**Exercise:**
Everything in the entries except the pictures should be repeated exactly.
= = =
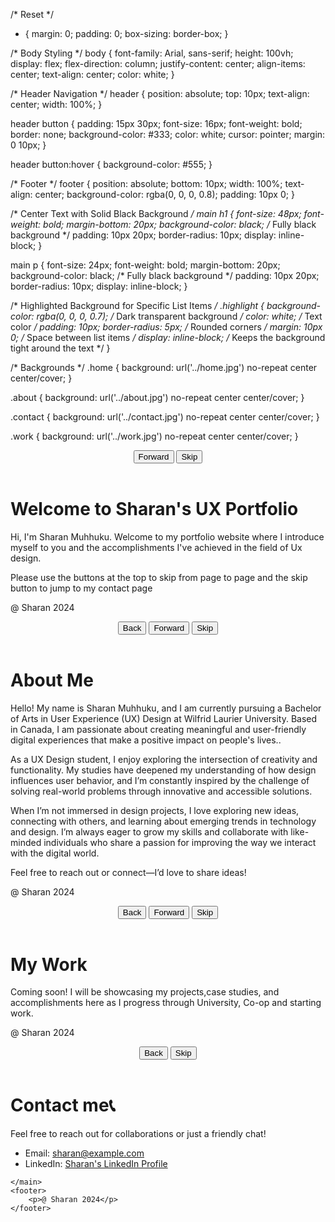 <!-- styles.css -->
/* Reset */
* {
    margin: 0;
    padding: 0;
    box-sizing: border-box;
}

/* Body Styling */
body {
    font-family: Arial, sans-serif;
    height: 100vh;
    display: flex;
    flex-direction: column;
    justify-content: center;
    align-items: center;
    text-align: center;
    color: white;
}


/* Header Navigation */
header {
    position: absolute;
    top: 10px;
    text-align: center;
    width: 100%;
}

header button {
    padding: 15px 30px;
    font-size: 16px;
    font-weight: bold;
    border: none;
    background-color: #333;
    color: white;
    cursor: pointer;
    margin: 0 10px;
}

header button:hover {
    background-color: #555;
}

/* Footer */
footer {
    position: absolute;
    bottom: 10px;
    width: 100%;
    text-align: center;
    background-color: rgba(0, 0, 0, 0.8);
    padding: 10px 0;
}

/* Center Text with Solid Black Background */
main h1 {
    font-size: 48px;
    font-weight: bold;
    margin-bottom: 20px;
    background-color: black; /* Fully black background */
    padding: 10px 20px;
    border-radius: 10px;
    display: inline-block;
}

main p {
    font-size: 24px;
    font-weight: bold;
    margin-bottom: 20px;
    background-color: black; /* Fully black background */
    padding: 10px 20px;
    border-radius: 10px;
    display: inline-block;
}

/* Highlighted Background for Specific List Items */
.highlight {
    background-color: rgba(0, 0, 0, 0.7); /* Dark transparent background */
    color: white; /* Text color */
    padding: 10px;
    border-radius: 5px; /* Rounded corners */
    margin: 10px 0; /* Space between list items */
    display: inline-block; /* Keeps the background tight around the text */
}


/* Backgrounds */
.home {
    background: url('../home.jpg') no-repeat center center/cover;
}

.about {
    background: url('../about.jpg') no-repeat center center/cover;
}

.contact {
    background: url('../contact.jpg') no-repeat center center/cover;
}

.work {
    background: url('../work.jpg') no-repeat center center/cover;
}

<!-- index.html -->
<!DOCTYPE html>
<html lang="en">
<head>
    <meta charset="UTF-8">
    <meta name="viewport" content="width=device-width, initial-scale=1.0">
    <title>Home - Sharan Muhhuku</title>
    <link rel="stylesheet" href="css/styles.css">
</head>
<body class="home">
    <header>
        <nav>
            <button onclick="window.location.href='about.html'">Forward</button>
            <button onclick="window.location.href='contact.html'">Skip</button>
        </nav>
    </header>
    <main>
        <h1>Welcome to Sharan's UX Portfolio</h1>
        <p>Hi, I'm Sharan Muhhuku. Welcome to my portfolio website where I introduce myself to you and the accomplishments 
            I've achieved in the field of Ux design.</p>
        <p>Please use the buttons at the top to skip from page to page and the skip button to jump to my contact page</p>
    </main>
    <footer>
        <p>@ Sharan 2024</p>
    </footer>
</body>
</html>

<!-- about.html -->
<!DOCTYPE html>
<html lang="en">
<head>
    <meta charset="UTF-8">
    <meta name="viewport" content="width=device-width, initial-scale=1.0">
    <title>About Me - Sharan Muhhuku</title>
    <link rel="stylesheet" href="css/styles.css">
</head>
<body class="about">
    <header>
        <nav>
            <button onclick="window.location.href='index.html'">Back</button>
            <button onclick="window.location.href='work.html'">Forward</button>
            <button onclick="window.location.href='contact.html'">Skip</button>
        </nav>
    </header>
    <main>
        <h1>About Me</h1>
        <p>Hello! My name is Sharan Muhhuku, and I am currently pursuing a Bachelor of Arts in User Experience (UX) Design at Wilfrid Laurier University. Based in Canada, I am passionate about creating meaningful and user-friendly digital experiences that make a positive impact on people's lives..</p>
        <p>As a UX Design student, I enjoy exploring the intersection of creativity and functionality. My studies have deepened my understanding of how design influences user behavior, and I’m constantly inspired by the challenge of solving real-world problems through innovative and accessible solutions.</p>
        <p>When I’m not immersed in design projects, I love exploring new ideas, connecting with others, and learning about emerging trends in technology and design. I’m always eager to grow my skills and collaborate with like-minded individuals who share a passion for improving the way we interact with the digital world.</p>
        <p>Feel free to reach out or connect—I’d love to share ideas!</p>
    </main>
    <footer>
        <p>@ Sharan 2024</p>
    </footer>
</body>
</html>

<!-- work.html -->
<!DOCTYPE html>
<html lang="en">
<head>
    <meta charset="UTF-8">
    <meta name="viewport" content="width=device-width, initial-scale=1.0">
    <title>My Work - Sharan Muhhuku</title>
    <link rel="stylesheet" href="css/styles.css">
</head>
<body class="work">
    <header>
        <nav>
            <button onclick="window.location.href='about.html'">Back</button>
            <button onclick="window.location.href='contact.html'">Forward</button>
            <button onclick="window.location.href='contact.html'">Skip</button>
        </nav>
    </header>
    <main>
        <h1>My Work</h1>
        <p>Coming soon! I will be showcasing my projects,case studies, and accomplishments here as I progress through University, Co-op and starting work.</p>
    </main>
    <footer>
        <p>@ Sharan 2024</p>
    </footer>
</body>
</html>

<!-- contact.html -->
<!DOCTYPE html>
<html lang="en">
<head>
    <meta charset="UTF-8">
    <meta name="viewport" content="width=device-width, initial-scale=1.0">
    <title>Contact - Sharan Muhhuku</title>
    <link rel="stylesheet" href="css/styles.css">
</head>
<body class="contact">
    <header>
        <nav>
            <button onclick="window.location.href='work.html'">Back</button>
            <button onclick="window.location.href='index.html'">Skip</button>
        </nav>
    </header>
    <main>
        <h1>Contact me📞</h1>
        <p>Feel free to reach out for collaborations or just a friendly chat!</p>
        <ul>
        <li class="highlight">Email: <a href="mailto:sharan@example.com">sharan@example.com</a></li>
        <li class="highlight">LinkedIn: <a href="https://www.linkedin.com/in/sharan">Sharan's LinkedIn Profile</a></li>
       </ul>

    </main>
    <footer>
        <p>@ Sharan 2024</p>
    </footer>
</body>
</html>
= = =
**Your solution:**
 <!-- styles.css -->
/* Reset */
* {
    margin: 0;
    padding: 0;
    box-sizing: border-box;
}

/* Body Styling */
body {
    font-family: Arial, sans-serif;
    height: 100vh;
    display: flex;
    flex-direction: column;
    justify-content: center;
    align-items: center;
    text-align: center;
    color: white;
}


/* Header Navigation */
header {
    position: absolute;
    top: 10px;
    text-align: center;
    width: 100%;
}

header button {
    padding: 15px 30px;
    font-size: 16px;
    font-weight: bold;
    border: none;
    background-color: #333;
    color: white;
    cursor: pointer;
    margin: 0 10px;
}

header button:hover {
    background-color: #555;
}

/* Footer */
footer {
    position: absolute;
    bottom: 10px;
    width: 100%;
    text-align: center;
    background-color: rgba(0, 0, 0, 0.8);
    padding: 10px 0;
}

/* Center Text with Solid Black Background */
main h1 {
    font-size: 48px;
    font-weight: bold;
    margin-bottom: 20px;
    background-color: black; /* Fully black background */
    padding: 10px 20px;
    border-radius: 10px;
    display: inline-block;
}

main p {
    font-size: 24px;
    font-weight: bold;
    margin-bottom: 20px;
    background-color: black; /* Fully black background */
    padding: 10px 20px;
    border-radius: 10px;
    display: inline-block;
}

/* Highlighted Background for Specific List Items */
.highlight {
    background-color: rgba(0, 0, 0, 0.7); /* Dark transparent background */
    color: white; /* Text color */
    padding: 10px;
    border-radius: 5px; /* Rounded corners */
    margin: 10px 0; /* Space between list items */
    display: inline-block; /* Keeps the background tight around the text */
}


/* Backgrounds */
.home {
    background: url('../home.jpg') no-repeat center center/cover;
}

.about {
    background: url('../about.jpg') no-repeat center center/cover;
}

.contact {
    background: url('../contact.jpg') no-repeat center center/cover;
}

.work {
    background: url('../work.jpg') no-repeat center center/cover;
}

<!-- index.html -->
<!DOCTYPE html>
<html lang="en">
<head>
    <meta charset="UTF-8">
    <meta name="viewport" content="width=device-width, initial-scale=1.0">
    <title>Home - Sharan Muhhuku</title>
    <link rel="stylesheet" href="css/styles.css">
</head>
<body class="home">
    <header>
        <nav>
            <button onclick="window.location.href='about.html'">Forward</button>
            <button onclick="window.location.href='contact.html'">Skip</button>
        </nav>
    </header>
    <main>
        <h1>Welcome to Sharan's UX Portfolio</h1>
        <p>Hi, I'm Sharan Muhhuku. Welcome to my portfolio website where I introduce myself to you and the accomplishments 
            I've achieved in the field of Ux design.</p>
        <p>Please use the buttons at the top to skip from page to page and the skip button to jump to my contact page</p>
    </main>
    <footer>
        <p>@ Sharan 2024</p>
    </footer>
</body>
</html>

<!-- about.html -->
<!DOCTYPE html>
<html lang="en">
<head>
    <meta charset="UTF-8">
    <meta name="viewport" content="width=device-width, initial-scale=1.0">
    <title>About Me - Sharan Muhhuku</title>
    <link rel="stylesheet" href="css/styles.css">
</head>
<body class="about">
    <header>
        <nav>
            <button onclick="window.location.href='index.html'">Back</button>
            <button onclick="window.location.href='work.html'">Forward</button>
            <button onclick="window.location.href='contact.html'">Skip</button>
        </nav>
    </header>
    <main>
        <h1>About Me</h1>
        <p>Hello! My name is Sharan Muhhuku, and I am currently pursuing a Bachelor of Arts in User Experience (UX) Design at Wilfrid Laurier University. Based in Canada, I am passionate about creating meaningful and user-friendly digital experiences that make a positive impact on people's lives..</p>
        <p>As a UX Design student, I enjoy exploring the intersection of creativity and functionality. My studies have deepened my understanding of how design influences user behavior, and I’m constantly inspired by the challenge of solving real-world problems through innovative and accessible solutions.</p>
        <p>When I’m not immersed in design projects, I love exploring new ideas, connecting with others, and learning about emerging trends in technology and design. I’m always eager to grow my skills and collaborate with like-minded individuals who share a passion for improving the way we interact with the digital world.</p>
        <p>Feel free to reach out or connect—I’d love to share ideas!</p>
    </main>
    <footer>
        <p>@ Sharan 2024</p>
    </footer>
</body>
</html>

<!-- work.html -->
<!DOCTYPE html>
<html lang="en">
<head>
    <meta charset="UTF-8">
    <meta name="viewport" content="width=device-width, initial-scale=1.0">
    <title>My Work - Sharan Muhhuku</title>
    <link rel="stylesheet" href="css/styles.css">
</head>
<body class="work">
    <header>
        <nav>
            <button onclick="window.location.href='about.html'">Back</button>
            <button onclick="window.location.href='contact.html'">Forward</button>
            <button onclick="window.location.href='contact.html'">Skip</button>
        </nav>
    </header>
    <main>
        <h1>My Work</h1>
        <p>Coming soon! I will be showcasing my projects,case studies, and accomplishments here as I progress through University, Co-op and starting work.</p>
    </main>
    <footer>
        <p>@ Sharan 2024</p>
    </footer>
</body>
</html>

<!-- contact.html -->
<!DOCTYPE html>
<html lang="en">
<head>
    <meta charset="UTF-8">
    <meta name="viewport" content="width=device-width, initial-scale=1.0">
    <title>Contact - Sharan Muhhuku</title>
    <link rel="stylesheet" href="css/styles.css">
</head>
<body class="contact">
    <header>
        <nav>
            <button onclick="window.location.href='work.html'">Back</button>
            <button onclick="window.location.href='index.html'">Skip</button>
        </nav>
    </header>
    <main>
        <h1>Contact me📞</h1>
        <p>Feel free to reach out for collaborations or just a friendly chat!</p>
        <ul>
        <li class="highlight">Email: <a href="mailto:sharan@example.com">sharan@example.com</a></li>
        <li class="highlight">LinkedIn: <a href="https://www.linkedin.com/in/sharan">Sharan's LinkedIn Profile</a></li>
       </ul>

    </main>
    <footer>
        <p>@ Sharan 2024</p>
    </footer>
</body>
</html>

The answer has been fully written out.